# Check analysis of depos visually


Measures:
1) Total signal in the field of view of the corresponding mice/ organ (sum of all pixels). This value was regarded as total signal of mice (IEX+IN)

2) Number of pixels with values above predetermined threshold (hodnota). This value was regarded as size of depot in mice (SEX+IN)

3) K10[OG1]  index of depots. In this parameter, mean value of top 10% most intensive pixels in the FOV are divided by the mean of pixels above threshold (hodnota). This value was used as an indicator of distribution width of the depot.

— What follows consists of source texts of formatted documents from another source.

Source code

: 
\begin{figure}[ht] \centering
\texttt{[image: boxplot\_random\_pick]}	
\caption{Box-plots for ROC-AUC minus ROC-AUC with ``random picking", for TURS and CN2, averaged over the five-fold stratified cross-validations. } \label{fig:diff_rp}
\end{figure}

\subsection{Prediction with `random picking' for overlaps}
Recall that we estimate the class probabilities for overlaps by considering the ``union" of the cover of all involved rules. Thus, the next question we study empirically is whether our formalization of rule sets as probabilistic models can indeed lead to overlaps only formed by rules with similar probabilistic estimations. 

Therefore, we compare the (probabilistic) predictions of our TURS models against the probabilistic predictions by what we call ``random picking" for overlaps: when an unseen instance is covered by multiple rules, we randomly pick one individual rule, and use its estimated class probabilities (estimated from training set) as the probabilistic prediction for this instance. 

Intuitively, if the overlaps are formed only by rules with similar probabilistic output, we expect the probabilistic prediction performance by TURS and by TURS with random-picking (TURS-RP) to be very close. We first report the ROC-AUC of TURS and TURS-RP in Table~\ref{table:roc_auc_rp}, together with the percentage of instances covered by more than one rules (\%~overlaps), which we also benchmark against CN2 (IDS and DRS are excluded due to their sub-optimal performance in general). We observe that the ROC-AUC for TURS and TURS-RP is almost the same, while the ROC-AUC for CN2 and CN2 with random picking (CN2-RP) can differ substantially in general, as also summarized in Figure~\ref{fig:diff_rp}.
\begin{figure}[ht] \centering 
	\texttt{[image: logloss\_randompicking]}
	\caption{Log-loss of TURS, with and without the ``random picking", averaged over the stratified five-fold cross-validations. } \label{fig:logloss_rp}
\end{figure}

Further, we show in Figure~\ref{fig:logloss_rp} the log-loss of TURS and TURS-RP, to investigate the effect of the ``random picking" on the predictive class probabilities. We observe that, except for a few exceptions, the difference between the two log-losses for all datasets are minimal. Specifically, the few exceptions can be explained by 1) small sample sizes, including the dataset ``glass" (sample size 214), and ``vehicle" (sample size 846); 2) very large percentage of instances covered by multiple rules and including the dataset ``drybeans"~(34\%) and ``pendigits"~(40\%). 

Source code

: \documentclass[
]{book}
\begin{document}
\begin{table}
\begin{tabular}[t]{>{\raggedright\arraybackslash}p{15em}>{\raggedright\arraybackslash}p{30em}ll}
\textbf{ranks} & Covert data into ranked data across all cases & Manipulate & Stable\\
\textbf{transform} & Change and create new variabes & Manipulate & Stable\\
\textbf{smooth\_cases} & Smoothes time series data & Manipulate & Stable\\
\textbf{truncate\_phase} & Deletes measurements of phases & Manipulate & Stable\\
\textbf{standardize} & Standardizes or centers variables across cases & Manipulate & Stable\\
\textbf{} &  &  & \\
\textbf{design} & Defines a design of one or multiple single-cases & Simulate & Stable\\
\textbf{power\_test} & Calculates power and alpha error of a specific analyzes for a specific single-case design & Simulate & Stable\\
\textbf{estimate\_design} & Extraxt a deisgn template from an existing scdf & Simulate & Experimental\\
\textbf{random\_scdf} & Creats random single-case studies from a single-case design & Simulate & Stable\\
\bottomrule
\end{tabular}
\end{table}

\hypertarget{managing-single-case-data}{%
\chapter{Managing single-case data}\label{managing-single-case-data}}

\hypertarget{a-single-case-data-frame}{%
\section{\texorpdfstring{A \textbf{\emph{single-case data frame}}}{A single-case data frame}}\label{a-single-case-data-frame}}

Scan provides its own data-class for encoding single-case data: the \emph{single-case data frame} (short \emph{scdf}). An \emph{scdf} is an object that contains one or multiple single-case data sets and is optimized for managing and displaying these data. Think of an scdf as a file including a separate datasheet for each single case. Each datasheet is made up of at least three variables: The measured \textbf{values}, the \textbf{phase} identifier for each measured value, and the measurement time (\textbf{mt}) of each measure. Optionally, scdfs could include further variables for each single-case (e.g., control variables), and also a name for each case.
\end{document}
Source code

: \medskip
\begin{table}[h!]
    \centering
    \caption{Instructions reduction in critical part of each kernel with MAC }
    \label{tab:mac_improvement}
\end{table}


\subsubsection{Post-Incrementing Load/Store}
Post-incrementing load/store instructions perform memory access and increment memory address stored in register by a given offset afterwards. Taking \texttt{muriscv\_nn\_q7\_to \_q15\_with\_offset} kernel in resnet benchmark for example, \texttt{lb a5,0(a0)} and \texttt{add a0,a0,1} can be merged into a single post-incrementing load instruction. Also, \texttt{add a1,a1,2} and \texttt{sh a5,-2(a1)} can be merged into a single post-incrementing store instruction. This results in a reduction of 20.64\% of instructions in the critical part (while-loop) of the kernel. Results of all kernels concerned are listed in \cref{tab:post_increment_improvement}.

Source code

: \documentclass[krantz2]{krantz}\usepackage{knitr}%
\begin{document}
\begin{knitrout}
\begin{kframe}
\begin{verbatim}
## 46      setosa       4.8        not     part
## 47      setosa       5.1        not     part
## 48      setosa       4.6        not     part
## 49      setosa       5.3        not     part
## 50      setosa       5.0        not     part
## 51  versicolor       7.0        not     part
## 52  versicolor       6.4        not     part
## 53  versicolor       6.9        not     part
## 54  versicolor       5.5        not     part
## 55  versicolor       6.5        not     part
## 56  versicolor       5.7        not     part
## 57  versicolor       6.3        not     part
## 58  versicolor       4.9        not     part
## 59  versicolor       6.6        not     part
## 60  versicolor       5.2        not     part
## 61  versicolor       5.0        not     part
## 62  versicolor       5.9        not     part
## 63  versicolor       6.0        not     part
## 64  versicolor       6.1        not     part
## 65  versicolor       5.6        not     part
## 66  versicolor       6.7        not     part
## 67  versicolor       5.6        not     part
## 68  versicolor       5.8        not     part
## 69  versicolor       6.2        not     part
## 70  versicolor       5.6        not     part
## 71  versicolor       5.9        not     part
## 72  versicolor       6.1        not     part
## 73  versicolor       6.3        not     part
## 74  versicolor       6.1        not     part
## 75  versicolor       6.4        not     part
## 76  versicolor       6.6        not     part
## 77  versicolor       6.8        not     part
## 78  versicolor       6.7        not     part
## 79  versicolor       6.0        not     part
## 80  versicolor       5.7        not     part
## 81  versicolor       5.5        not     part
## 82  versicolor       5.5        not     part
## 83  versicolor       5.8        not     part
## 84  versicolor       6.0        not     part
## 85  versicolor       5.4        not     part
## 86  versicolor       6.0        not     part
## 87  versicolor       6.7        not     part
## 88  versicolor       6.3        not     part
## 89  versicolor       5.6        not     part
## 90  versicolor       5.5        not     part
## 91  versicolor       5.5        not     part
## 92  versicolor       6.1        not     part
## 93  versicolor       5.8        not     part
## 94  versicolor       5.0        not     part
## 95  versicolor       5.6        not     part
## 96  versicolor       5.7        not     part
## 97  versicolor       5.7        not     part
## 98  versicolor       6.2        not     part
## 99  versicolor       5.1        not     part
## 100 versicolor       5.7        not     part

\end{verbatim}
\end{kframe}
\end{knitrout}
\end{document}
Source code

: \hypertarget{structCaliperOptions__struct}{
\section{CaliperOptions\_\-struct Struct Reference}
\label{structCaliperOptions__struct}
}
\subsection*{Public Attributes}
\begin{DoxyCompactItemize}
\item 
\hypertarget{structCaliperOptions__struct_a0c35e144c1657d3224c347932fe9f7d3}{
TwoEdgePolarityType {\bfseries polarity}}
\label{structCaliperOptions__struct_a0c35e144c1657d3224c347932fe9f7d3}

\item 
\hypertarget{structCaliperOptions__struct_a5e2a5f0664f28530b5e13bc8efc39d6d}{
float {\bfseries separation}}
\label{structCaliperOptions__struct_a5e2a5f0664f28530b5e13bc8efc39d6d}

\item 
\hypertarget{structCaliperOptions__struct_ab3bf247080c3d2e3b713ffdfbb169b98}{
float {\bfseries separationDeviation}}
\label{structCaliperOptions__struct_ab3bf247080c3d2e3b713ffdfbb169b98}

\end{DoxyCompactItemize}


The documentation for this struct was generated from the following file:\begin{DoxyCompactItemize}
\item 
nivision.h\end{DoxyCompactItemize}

4) Fractal analysis of the shape of shape of the depot (pixels with values above predetermined threshold hodnota). This value was used as an indicator of distribution width of the depot.


----
## NOTES
1. IF date is missing -- take it from the name

2. IF shape is 2048x2048, interpolate it to 1024x1024

In [None]:
# jupyter nbconvert run_analysis-check_results.ipynb --no-input --to html

import h5py
import os, sys
import cv2
import matplotlib.pyplot as plt
import seaborn as sns
import numpy as np
import pandas as pd
import time as timer # because I use time all over as a variable

# Importing module for functions
functions_modul =  "./functions"
sys.path.insert(0, functions_modul)

from load_h5_into_np import load_h5_into_np

# load function for analysis of the images
from process_signal import get_total_signal_and_area


# start the timer
start = timer.time()

# define path
all_files_path = "./frg"
mouse_slots_path = "./mice_idx"
current_path = "./"

# load correction matrix
# correction_matrix_slots_mice_all = np.load("correction_matrix_slots_mice_all.npy")
correction_matrix_slots_mice_all = np.load(os.path.join(current_path,"correction_matrix_slots_mice_all.npy"))

# load example files
all_files = os.listdir(all_files_path)
# remove control files -- they are accounted for in the correlation matrix
test_files = [x for x in all_files if "kontrola" not in x]

# Load positions of mice from bcg check (done half-manually in analyse_bcg-manual_check.ipynb)

df = pd.read_csv(os.path.join(mouse_slots_path, 'good_mice_idx.csv'))
bad_slots = pd.read_excel(os.path.join(mouse_slots_path, 'remove.xlsx'))
bad_slots.rename(columns={"Full reject":"unique_labels"}, inplace=True)

# load the time date info
df_date_info = pd.read_csv(os.path.join(current_path,'./GetDates-FRG.csv'))
df_date_info["Datetime"] = pd.to_datetime(df_date_info['Date'] + ' ' + df_date_info['Time'])
df_date_info["strip_name"] = df_date_info.Filename.str.split("MWL").str[0]
# without the time
df_date_info["id_name"] = df_date_info.Filename.str.split("_").str[:-4].str.join('_')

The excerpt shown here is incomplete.